The Ethics and Elections Commission board seemed to have only partly figured it out Monday when, in a 4-3 vote, commissioners decided the booklet itself was political in nature. But during a two-hour hearing at Muni Tower, members barely delved into the target mailing of the document, and Jim Diers' name never came up. The record shows mayoral Communications Director Marianne Bichsel ($45.97 an hour) and mayoral staffers Katherine Schubert-Knapp ($37.70) and Mark Kay Clunies-Ross ($32.70) together spent a total of 110 hours so the public could know the mayor was "helping neighborhoods" and "opening libraries all over Seattle" (without a nod to ex-mayor and library builder Paul Schell). Besides printing and mailing costs, the mayor's staff spent time e-mailing the accomplishments list to others. It also was posted on the mayor's Web site, and a modified version showed up on his campaign site. Once a whistle-blower's complaint was filed, attorney costs kicked in—for taxpayers. At the hearing, two city attorneys represented the commission, two represented Nickels. The booklet was nothing new, insisted mayoral counsel Sean Sheehan, boasting that the list of 74 items was "severely edited" to get in as many of the mayor's accomplishments as possible, all of which he insisted were "verifiable." Apparently that includes "accomplishment" No. 12, "building a new monorail."

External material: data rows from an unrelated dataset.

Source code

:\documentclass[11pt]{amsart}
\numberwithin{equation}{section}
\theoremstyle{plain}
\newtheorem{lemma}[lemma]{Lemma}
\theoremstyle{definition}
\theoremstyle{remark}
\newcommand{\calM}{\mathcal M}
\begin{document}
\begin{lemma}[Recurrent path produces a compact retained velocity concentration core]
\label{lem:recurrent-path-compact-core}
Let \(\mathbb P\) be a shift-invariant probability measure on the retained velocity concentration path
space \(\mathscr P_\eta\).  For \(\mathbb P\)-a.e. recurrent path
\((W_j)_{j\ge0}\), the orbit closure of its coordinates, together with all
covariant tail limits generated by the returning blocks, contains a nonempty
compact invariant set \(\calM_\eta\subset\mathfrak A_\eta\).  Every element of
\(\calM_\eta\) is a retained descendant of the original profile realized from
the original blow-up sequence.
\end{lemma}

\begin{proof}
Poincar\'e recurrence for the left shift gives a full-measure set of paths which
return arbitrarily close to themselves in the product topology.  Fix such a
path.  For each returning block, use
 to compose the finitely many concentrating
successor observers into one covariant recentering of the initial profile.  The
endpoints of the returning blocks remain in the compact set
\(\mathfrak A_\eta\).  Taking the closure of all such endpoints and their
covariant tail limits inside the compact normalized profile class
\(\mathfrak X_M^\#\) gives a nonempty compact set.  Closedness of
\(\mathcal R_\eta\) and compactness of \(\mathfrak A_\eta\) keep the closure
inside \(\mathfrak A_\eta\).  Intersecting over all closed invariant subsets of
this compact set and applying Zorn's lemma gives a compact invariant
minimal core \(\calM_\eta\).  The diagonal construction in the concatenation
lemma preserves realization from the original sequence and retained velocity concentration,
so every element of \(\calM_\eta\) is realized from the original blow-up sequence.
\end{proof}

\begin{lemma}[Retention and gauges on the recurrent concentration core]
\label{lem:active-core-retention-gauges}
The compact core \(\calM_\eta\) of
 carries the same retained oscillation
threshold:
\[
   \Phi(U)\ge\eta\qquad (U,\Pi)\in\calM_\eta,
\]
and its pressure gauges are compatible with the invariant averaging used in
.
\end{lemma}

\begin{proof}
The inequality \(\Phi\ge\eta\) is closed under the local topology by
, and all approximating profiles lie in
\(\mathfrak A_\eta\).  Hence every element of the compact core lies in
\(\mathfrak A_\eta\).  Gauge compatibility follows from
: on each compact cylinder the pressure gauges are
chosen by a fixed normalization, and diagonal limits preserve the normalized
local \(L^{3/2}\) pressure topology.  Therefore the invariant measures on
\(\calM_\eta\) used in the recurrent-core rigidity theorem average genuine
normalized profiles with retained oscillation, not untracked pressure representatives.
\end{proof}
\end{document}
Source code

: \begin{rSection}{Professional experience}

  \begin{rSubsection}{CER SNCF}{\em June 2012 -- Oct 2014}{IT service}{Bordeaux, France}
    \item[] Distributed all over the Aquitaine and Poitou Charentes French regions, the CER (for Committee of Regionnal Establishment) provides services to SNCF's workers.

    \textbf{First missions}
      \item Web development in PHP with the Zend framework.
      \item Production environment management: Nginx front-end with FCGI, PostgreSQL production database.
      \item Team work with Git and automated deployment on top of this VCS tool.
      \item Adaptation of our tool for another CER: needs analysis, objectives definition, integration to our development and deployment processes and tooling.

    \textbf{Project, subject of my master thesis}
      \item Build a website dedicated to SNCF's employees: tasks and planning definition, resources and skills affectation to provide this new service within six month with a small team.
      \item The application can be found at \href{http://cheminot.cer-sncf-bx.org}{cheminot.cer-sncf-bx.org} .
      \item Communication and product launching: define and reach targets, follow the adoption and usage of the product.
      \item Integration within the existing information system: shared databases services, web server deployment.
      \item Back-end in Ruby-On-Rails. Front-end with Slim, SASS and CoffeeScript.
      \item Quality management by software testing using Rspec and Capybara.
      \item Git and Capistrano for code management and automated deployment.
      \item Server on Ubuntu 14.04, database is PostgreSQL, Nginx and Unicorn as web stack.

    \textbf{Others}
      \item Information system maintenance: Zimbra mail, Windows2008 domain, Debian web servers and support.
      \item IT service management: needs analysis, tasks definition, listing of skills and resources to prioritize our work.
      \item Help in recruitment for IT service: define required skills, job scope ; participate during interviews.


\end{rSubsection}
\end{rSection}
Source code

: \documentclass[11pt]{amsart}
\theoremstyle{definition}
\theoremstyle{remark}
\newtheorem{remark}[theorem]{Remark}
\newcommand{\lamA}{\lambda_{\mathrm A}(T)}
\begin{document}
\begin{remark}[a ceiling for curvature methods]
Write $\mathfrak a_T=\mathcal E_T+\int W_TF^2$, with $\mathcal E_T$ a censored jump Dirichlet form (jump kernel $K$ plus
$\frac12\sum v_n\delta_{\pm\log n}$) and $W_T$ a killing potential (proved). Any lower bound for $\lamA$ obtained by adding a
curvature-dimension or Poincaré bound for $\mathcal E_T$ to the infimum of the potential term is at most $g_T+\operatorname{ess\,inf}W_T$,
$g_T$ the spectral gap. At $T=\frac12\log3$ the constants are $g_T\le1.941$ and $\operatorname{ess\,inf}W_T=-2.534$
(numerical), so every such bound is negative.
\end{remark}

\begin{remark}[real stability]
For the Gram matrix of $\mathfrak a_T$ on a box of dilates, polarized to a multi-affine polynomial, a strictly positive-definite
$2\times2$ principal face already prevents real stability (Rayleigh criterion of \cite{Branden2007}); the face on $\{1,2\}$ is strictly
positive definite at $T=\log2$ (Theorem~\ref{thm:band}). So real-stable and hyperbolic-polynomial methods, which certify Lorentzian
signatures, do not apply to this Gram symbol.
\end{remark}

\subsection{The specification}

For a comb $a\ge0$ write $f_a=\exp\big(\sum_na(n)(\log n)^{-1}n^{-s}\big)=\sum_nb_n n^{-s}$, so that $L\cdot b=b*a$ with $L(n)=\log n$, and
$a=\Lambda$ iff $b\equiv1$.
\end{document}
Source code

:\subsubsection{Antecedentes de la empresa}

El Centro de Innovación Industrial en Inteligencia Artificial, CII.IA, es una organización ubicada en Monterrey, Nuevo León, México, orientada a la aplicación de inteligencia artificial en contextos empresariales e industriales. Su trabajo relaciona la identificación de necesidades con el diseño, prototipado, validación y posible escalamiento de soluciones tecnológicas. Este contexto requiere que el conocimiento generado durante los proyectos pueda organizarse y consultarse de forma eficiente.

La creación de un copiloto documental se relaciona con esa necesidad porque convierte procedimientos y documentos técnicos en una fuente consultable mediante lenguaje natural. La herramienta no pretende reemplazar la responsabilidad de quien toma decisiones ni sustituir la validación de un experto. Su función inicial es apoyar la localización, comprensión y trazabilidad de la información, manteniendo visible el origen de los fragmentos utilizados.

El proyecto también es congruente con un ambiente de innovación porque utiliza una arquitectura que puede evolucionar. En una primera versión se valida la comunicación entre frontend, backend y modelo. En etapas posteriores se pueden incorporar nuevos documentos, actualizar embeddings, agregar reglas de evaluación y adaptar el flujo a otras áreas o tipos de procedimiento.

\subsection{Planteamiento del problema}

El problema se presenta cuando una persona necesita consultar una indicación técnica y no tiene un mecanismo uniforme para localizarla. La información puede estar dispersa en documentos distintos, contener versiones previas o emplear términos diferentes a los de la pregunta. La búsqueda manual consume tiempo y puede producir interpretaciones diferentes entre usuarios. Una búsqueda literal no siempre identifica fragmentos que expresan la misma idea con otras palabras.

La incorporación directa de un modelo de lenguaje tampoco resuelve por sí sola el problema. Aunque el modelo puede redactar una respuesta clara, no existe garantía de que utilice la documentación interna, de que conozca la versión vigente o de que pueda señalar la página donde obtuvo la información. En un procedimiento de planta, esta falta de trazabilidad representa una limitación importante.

The mayor's office has announced it might appeal Monday's ethics decision to Superior Court, a bit of bravura over a ruling that recoups but a third of taxpayer cost. Meanwhile, the campaign apparatus lumbers on. Nickels' remaining opponent, Al Runte, has officially received $8,360 in contributions as of Tuesday, Oct. 11—when he also loaned himself $4,000 to keep things going. The mayor has collected $496,646. Even with a second term assured, the money continues to flow in, another $7,000 since the primary vote. "We were a little slow in getting the check signed," says Wayne Stedman of UA Local 32 (plumbers and pipe fitters) in Renton, whose $650 arrived Sept. 29, intended as a primary contribution. But "we're probably not going to give him any money for the general. I don't think he really needs it." On the other hand, just as Nickels rolled over funds from his first mayoral campaign to this one, he can carry over funds from this one for his next race, a third term as mayor or for a higher office. At the current rate, he could start his 2009 campaign with a half-million. Maybe that is what he meant by accomplishment No. 47, "engaging Seattle's creative economy."